What needs to be done:
Copy every line of the records below where the word "thispagestyle" occurs.

[Records from a data source]
::::

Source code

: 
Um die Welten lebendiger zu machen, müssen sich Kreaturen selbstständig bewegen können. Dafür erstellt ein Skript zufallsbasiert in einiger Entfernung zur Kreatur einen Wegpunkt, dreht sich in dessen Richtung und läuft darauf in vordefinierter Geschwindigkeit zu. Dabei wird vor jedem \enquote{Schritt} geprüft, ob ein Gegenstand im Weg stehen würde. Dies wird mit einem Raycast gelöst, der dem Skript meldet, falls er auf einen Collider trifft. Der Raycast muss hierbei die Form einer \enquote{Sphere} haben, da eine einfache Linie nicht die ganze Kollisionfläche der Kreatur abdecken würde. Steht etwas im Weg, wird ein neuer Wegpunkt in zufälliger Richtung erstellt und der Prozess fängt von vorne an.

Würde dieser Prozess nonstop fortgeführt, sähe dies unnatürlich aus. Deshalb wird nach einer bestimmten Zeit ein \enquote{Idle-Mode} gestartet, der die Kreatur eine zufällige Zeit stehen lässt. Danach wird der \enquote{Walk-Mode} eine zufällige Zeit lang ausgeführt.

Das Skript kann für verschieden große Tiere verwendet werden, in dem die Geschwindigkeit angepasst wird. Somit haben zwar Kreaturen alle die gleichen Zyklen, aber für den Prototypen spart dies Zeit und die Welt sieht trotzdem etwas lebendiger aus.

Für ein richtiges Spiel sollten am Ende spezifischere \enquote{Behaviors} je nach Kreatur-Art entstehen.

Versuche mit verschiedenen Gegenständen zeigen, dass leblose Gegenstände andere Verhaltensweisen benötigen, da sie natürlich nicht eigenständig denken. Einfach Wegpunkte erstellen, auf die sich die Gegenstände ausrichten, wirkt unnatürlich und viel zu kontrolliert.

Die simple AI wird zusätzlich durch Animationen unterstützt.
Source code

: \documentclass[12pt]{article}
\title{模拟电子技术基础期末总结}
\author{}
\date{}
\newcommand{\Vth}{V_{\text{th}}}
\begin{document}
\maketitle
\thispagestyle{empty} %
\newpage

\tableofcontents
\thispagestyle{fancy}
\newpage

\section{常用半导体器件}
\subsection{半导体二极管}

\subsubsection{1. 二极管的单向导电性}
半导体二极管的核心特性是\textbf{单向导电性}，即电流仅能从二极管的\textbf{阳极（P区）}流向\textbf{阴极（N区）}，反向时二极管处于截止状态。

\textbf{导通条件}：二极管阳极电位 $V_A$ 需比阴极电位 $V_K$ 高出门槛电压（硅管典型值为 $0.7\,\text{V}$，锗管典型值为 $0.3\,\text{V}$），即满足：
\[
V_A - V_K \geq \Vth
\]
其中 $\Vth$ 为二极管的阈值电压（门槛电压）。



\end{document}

::::

Your solution:
\thispagestyle{empty} %
\thispagestyle{fancy}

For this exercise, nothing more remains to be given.